REQUIRED WORK
Give back exactly the lines from the start of the entries below to the line holding "- [ ] Build process completes in < 5 minutes", that line included, and leave every picture out.

TASK INPUTS
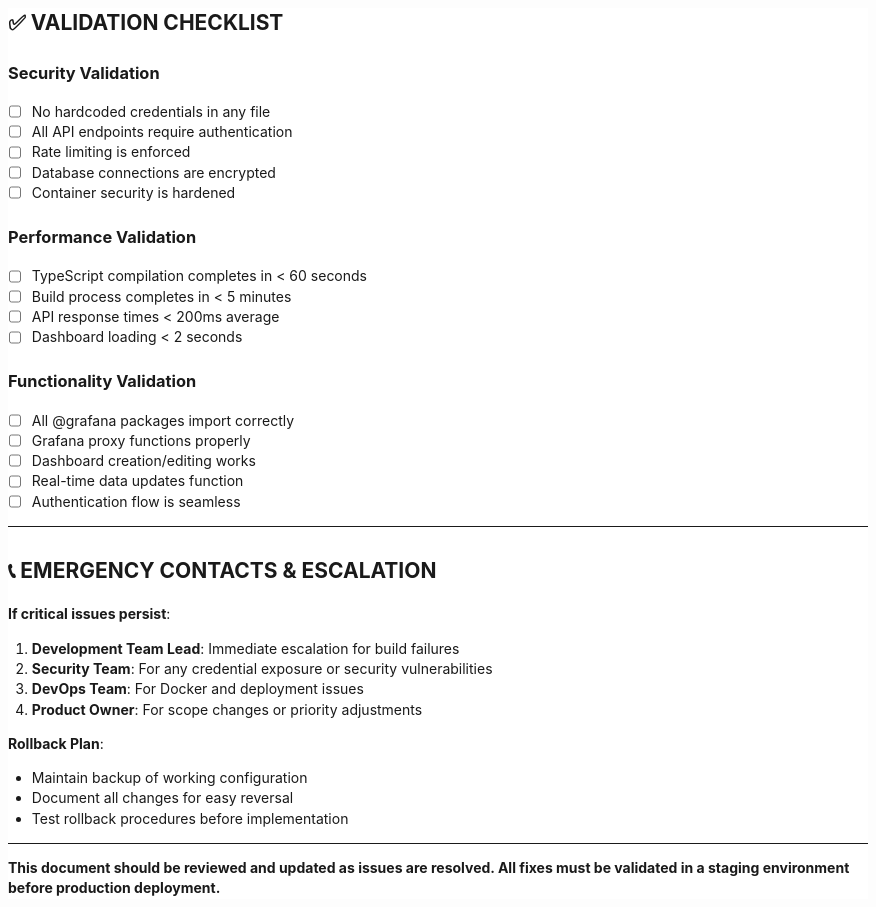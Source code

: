 
## ✅ VALIDATION CHECKLIST

### Security Validation
- [ ] No hardcoded credentials in any file
- [ ] All API endpoints require authentication
- [ ] Rate limiting is enforced
- [ ] Database connections are encrypted
- [ ] Container security is hardened

### Performance Validation
- [ ] TypeScript compilation completes in < 60 seconds
- [ ] Build process completes in < 5 minutes
- [ ] API response times < 200ms average
- [ ] Dashboard loading < 2 seconds

### Functionality Validation
- [ ] All @grafana packages import correctly
- [ ] Grafana proxy functions properly
- [ ] Dashboard creation/editing works
- [ ] Real-time data updates function
- [ ] Authentication flow is seamless

---

## 📞 EMERGENCY CONTACTS & ESCALATION

**If critical issues persist**:
1. **Development Team Lead**: Immediate escalation for build failures
2. **Security Team**: For any credential exposure or security vulnerabilities
3. **DevOps Team**: For Docker and deployment issues
4. **Product Owner**: For scope changes or priority adjustments

**Rollback Plan**:
- Maintain backup of working configuration
- Document all changes for easy reversal
- Test rollback procedures before implementation

---

**This document should be reviewed and updated as issues are resolved. All fixes must be validated in a staging environment before production deployment.**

TASK RESULT
Source code

: 
## ✅ VALIDATION CHECKLIST

### Security Validation
- [ ] No hardcoded credentials in any file
- [ ] All API endpoints require authentication
- [ ] Rate limiting is enforced
- [ ] Database connections are encrypted
- [ ] Container security is hardened

### Performance Validation
- [ ] TypeScript compilation completes in < 60 seconds
- [ ] Build process completes in < 5 minutes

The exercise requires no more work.